Friday, October 10, 2008

Green thumb?

The women in my family are gardeners. My grandmother's garden was every child's heaven, with pickable fruit, little hideyholes, a mini-train track, and a table and chairs made out of a dead tree trunk. When my grandmother died, my mother took up the habit, and our backyard slowly morphed from a potential cricket ground to an oasis of calm.

With the financial market the way it is and of course being a proponent of a healthy vegetarian diet, it seems natural that I follow in the steps of my foremothers and try my hand (or rather, my thumb) at growing my own greens. Sadly, I am somewhat limited by living in a unit, but nevertheless I have set my balcony up with a few herbs and small vegetables, and excitedly check them each day. I'm sure that my ancestors are watching as I overwater the Aloe Vera, prune the mint out of existence and, most embarassing of all, fail to realise that it's normal for Basil to die over winter. I quietly hope that I inherited the green thumb, and it's just taking a while to form.

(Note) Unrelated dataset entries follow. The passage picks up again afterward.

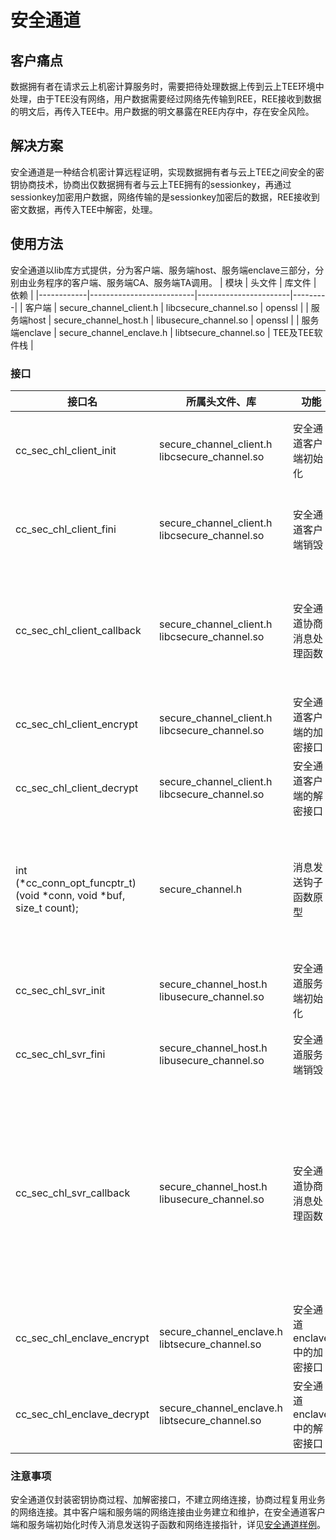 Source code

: # 安全通道
## 客户痛点
数据拥有者在请求云上机密计算服务时，需要把待处理数据上传到云上TEE环境中处理，由于TEE没有网络，用户数据需要经过网络先传输到REE，REE接收到数据的明文后，再传入TEE中。用户数据的明文暴露在REE内存中，存在安全风险。

## 解决方案
安全通道是一种结合机密计算远程证明，实现数据拥有者与云上TEE之间安全的密钥协商技术，协商出仅数据拥有者与云上TEE拥有的sessionkey，再通过sessionkey加密用户数据，网络传输的是sessionkey加密后的数据，REE接收到密文数据，再传入TEE中解密，处理。

## 使用方法
安全通道以lib库方式提供，分为客户端、服务端host、服务端enclave三部分，分别由业务程序的客户端、服务端CA、服务端TA调用。
| 模块         | 头文件                      | 库文件                   | 依赖      |
|------------|--------------------------|-----------------------|---------|
| 客户端        | secure_channel_client.h  | libcsecure_channel.so | openssl |
| 服务端host    | secure_channel_host.h    | libusecure_channel.so | openssl |
| 服务端enclave | secure_channel_enclave.h | libtsecure_channel.so | TEE及TEE软件栈     |

### 接口
| 接口名                                                                                                                                          | 所属头文件、库                   | 功能           | 备注 |
|----------------------------------------------------------------------------------------------------------------------------------------------|-----------------------|--------------|----|
| cc_sec_chl_client_init                                                 | secure_channel_client.h libcsecure_channel.so | 安全通道客户端初始化   | 调用前需初始化参数ctx中网络连接和消息发送钩子函数   |
| cc_sec_chl_client_fini                                                                                         | secure_channel_client.h libcsecure_channel.so | 安全通道客户端销毁    | 通知服务端销毁本客户端的信息，销毁本地安全通道信息   |
| cc_sec_chl_client_callback                                              | secure_channel_client.h libcsecure_channel.so | 安全通道协商消息处理函数 | 处理安全通道协商过程中，服务端发送给客户端的消息。在客户端消息接收处调用   |
| cc_sec_chl_client_encrypt | secure_channel_client.h libcsecure_channel.so | 安全通道客户端的加密接口     |  无  |
| cc_sec_chl_client_decrypt | secure_channel_client.h libcsecure_channel.so | 安全通道客户端的解密接口     |  无  |
|  int (*cc_conn_opt_funcptr_t)(void *conn, void *buf, size_t count);                                                                                                                                            |    secure_channel.h                    |    消息发送钩子函数原型          | 由用户客户端和服务端实现，实现中指定安全通道协商消息类型，负责发送安全通道协商消息到对端   |
|  cc_sec_chl_svr_init                                                                                                                                            |  secure_channel_host.h  libusecure_channel.so                    |  安全通道服务端初始化            | 调用前需初始化ctx中enclave_ctx   |
|  cc_sec_chl_svr_fini                                                                                                                                            |   secure_channel_host.h  libusecure_channel.so                    |  安全通道服务端销毁            |  销毁安全通道服务端以及所有客户端信息  |
|  cc_sec_chl_svr_callback                                                                                                                                            |  secure_channel_host.h  libusecure_channel.so                     |  安全通道协商消息处理函数            | 处理安全通道协商过程中，客户端发送给服务端的消息。在服务端消息接收处调用，调用前需初始化与客户端的网络连接和发送消息函数，详见[样例](https://gitee.com/openeuler/secGear/blob/master/examples/secure_channel/host/server.c#:~:text=conn_ctx.conn_kit.send)。   |
| cc_sec_chl_enclave_encrypt                                                                                                                                             |    secure_channel_enclave.h libtsecure_channel.so                   | 安全通道enclave中的加密接口             |  无  |
|   cc_sec_chl_enclave_decrypt                                                                                                                                           |   secure_channel_enclave.h libtsecure_channel.so                    | 安全通道enclave中的解密接口             |  无  |

### 注意事项
安全通道仅封装密钥协商过程、加解密接口，不建立网络连接，协商过程复用业务的网络连接。其中客户端和服务端的网络连接由业务建立和维护，在安全通道客户端和服务端初始化时传入消息发送钩子函数和网络连接指针，详见[安全通道样例](https://gitee.com/openeuler/secGear/tree/master/examples/secure_channel)。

There's something so satisfying about "just ducking out for some lettuce" (or tomatoes or basil or mint or parsley or rosemary or coriandar or .... hopefully snowpeas) without leaving home. Better still is knowing that it's fresh, there's no pesticides, nobody died harvesting it, and no carbon emissions were used to transport it to me. Let's give kitchen gardening the green thumbs up!